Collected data
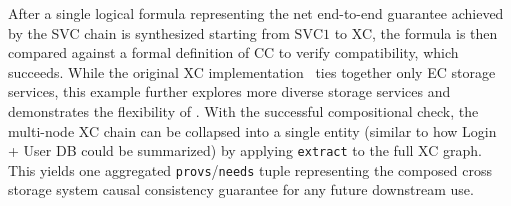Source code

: After a single logical formula representing the net end-to-end guarantee
achieved by the SVC chain is synthesized starting from $\text{SVC}1$
to XC, the formula is then compared against a formal definition of CC
to verify compatibility, which succeeds. While
the original XC implementation~\cite{boltoncc} ties together only EC
storage services, this example further explores more diverse storage
services and demonstrates the flexibility of \sysname{}.
With the successful compositional check, the multi-node XC chain can be
collapsed into a single entity (similar to how Login + User DB could be summarized)
by applying \texttt{extract} to the full XC graph.
This yields one aggregated \texttt{provs}/\texttt{needs} tuple representing
the composed cross storage system causal consistency guarantee for any future downstream use.

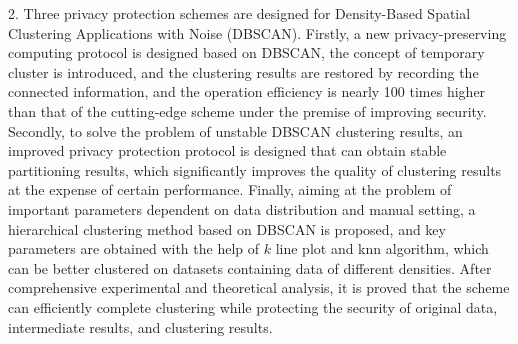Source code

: \begin{eabstract}
2. Three privacy protection schemes are designed for Density-Based Spatial Clustering Applications with Noise (DBSCAN). Firstly, a new privacy-preserving computing protocol is designed based on DBSCAN, the concept of temporary cluster is introduced, and the clustering results are restored by recording the connected information, and the operation efficiency is nearly 100 times higher than that of the cutting-edge scheme under the premise of improving security. Secondly, to solve the problem of unstable DBSCAN clustering results, an improved privacy protection protocol is designed that can obtain stable partitioning results, which significantly improves the quality of clustering results at the expense of certain performance. Finally, aiming at the problem of important parameters dependent on data distribution and manual setting, a hierarchical clustering method based on DBSCAN is proposed, and key parameters are obtained with the help of $k$ line plot and knn algorithm, which can be better clustered on datasets containing data of different densities. After comprehensive experimental and theoretical analysis, it is proved that the scheme can efficiently complete clustering while protecting the security of original data, intermediate results, and clustering results.

\end{eabstract}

**WHAT YOU HAVE TO DO**
Retrieve each line from the records above where the word "guarantee" occurs.

**EXERCISE SOLUTION**
: After a single logical formula representing the net end-to-end guarantee
the composed cross storage system causal consistency guarantee for any future downstream use.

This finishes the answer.